Autodérision et francophilie

La première remarque que je me suis faite en l’écoutant, c’était qu’il parlait un excellent français, meilleur encore que celui du Président du Parlement européen, Martin Schulz, capable d’aborder des sujets avec humour voire autodérision. Grand fossé linguistique avec la classe politique française.

Docteur en droit international (Pise), Enrico Letta a passé son enfance à Strasbourg et a enseigné à HEC Paris, ce qui explique son excellent français (sans aucun accent) et sa capacité à bien comprendre la France.

L’autodérision, c’est par exemple quand il a expliqué la grande précarité de ses responsabilités, dans un pays très instable politiquement, et Enrico Letta a mesuré la chance d’avoir l’Union Européen pour lutter contre le clientélisme dans son pays : « Quelle aurait été la situation du budget public italien pendant cette crise, sans l’Europe ? La poussée de tous les partis politiques, sociaux, des milieux économiques, à faire de nouvelles dettes, aurait été la solution la plus facile, que tout le monde aurait demandée. Je le dis très franchement, tout le monde la demande. Mais j’ai la possibilité de dire non. Naturellement, si je n’avais pas le bouclier communautaire en m’aidant à dire non à de nouvelles dettes, je serais renversé. ».

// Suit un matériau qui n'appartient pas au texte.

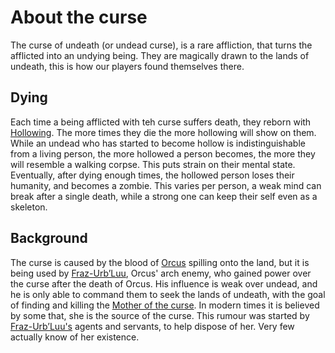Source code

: # About the curse

The curse of undeath (or undead curse), is a rare affliction, that turns the afflicted into an undying being. 
They are magically drawn to the lands of undeath, this is how our players found themselves there.

## Dying

Each time a being afflicted with teh curse suffers death, they reborn with [Hollowing](Hollow.md). 
The more times they die the more hollowing will show on them. 
While an undead who has started to become hollow is indistinguishable from a living person, the more hollowed a person becomes,
the more they will resemble a walking corpse. This puts strain on their mental state. 
Eventually, after dying enough times, the hollowed person loses their humanity, and becomes a zombie. 
This varies per person, a weak mind can break after a single death, while a strong one can keep their self even as a skeleton.

## Background

The curse is caused by the blood of [Orcus](../Countries/Markan%20Empire/People/Orcus.md) spilling onto the land, but it is being used by [Fraz-Urb’Luu](../Countries/Markan%20Empire/People/Fraz-Urb%E2%80%99Luu.md), 
Orcus' arch enemy, who gained power over the curse after the death of Orcus. 
His influence is weak over undead, and he is only able to command them to seek the lands of undeath, with the goal of finding and killing the [Mother of the curse](../Countries/Markan%20Empire/People/Mother%20of%20the%20curse.md).
In modern times it is believed by some that, she is the source of the curse. This rumour was started by [Fraz-Urb’Luu's](../Countries/Markan%20Empire/People/Fraz-Urb%E2%80%99Luu.md) 
agents and servants, to help dispose of her. Very few actually know of her existence.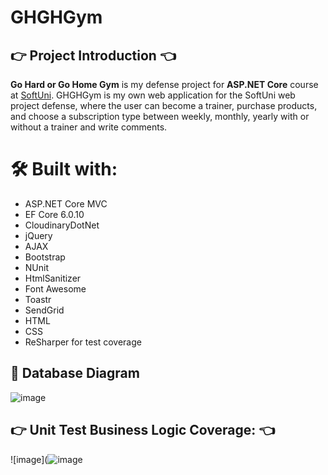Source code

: # GHGHGym
## :point_right: Project Introduction :point_left:
**Go Hard or Go Home Gym** is my defense project for **ASP.NET Core** course at [SoftUni](https://softuni.bg).
GHGHGym is my own web application for the SoftUni web project defense, where the user can become a trainer, purchase products, and choose a subscription type between weekly, monthly, yearly with or without a trainer and write comments.

# 🛠 Built with:
* ASP.NET Core MVC
* EF Core 6.0.10
* CloudinaryDotNet
* jQuery
* AJAX
* Bootstrap
* NUnit
* HtmlSanitizer
* Font Awesome
* Toastr
* SendGrid
* HTML
* CSS
* ReSharper for test coverage

## :floppy_disk: Database Diagram
![image](https://user-images.githubusercontent.com/86330813/206267005-245e5527-d86c-47d4-9e3e-995201ff642c.png)

## :point_right: Unit Test Business Logic Coverage: :point_left:
![image](![image](https://user-images.githubusercontent.com/86330813/207153007-beb07992-f67d-4488-b2b1-385d8572c600.png)
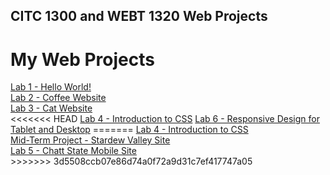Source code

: ## CITC 1300 and WEBT 1320 Web Projects

<h1>My Web Projects</h1>
<a href="Lab 1/index.html"> Lab 1 - Hello World!</a><br>
<a href="Lab 2/index.html"> Lab 2 - Coffee Website</a><br>
<a href="Lab 3/index.html"> Lab 3 - Cat Website</a><br>
<<<<<<< HEAD
<a href="Lab 4/index.html"> Lab 4 - Introduction to CSS</a>
<a href="Lab 6/index.html"> Lab 6 - Responsive Design for Tablet and Desktop</a>
=======
<a href="Lab 4/index.html"> Lab 4 - Introduction to CSS</a><br>
<a href="Mid-Term/index.html"> Mid-Term Project - Stardew Valley Site</a><br>
<a href="Lab 5/index.html"> Lab 5 - Chatt State Mobile Site</a><br>
>>>>>>> 3d5508ccb07e86d74a0f72a9d31c7ef417747a05
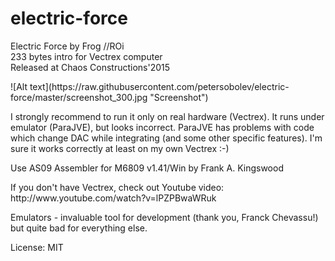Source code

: # electric-force

Electric Force by Frog //ROi<br>
233 bytes intro for Vectrex computer<br>
Released at Chaos Constructions'2015
<p>
![Alt text](https://raw.githubusercontent.com/petersobolev/electric-force/master/screenshot_300.jpg "Screenshot")

<p>I strongly recommend to run it only on real hardware (Vectrex). It runs under emulator (ParaJVE), but looks incorrect. ParaJVE has problems with code which change DAC while integrating 
(and some other specific features). I'm sure it works correctly at least on my own Vectrex :-)

<p>Use AS09 Assembler for M6809 v1.41/Win by Frank A. Kingswood

<p>If you don't have Vectrex, check out Youtube video: http://www.youtube.com/watch?v=lPZPBwaWRuk

<p>Emulators - invaluable tool for development (thank you, Franck Chevassu!) but quite bad for everything else.

<p>License: MIT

Si j’étais dictateur de l’Europe…

Autodérision encore, quand il s’est montré très agacé par tous les acronymes qui sont utilisés au cours des négociations dans les sommets européens, à tel point qu’on n’y comprenait plus grand chose : « Permettez-moi de le dire car je ne veux pas passer pour un défenseur de l’Europe comme elle est : que l’Europe cesse de parler par acronymes ! Si j’étais dictateur de l’Europe pour une demi-heure, je ferais passer une loi, un décret, qui dirait que les acronymes sont bannis, hors de l’Europe. On ne parle plus par acronymes. On se perd nous-mêmes [nous, les chefs d’État et de gouvernement]. Moi en tout cas, je me perds. Je suis sûr que Pierre [Moscovici] les connaît tous, mais moi, je me perds. C’est insupportable, intolérable. Si on parle par acronymes au citoyen européenne, après dix secondes, il se perd. Il faut appeler les choses par leur nom, pour que les choses puissent être compréhensibles. Continuer à parler par acronymes, c’est la meilleure façon pour donner aux populistes qui envahissent nos télévisions, nos émissions, leur force ! ».


Redéfinir l’Europe

Le message d’Enrico Letta a été que les problèmes européens venaient surtout des pays fondateurs et pas des nouveaux entrants : « J’ai vécu les trois derniers Conseils européens. Je peux vous dire que les difficultés que nous rencontrons pour une plus grande intégration ne viennent pas des pas d’Europe de l’Est. Elles viennent de nous, les vieux Européens. Ce que les nouveaux pays qui sont entrés dans l’Union Européenne ont apporté, c’est quelque chose de positif : le futur, l’espoir, la jeunesse. ».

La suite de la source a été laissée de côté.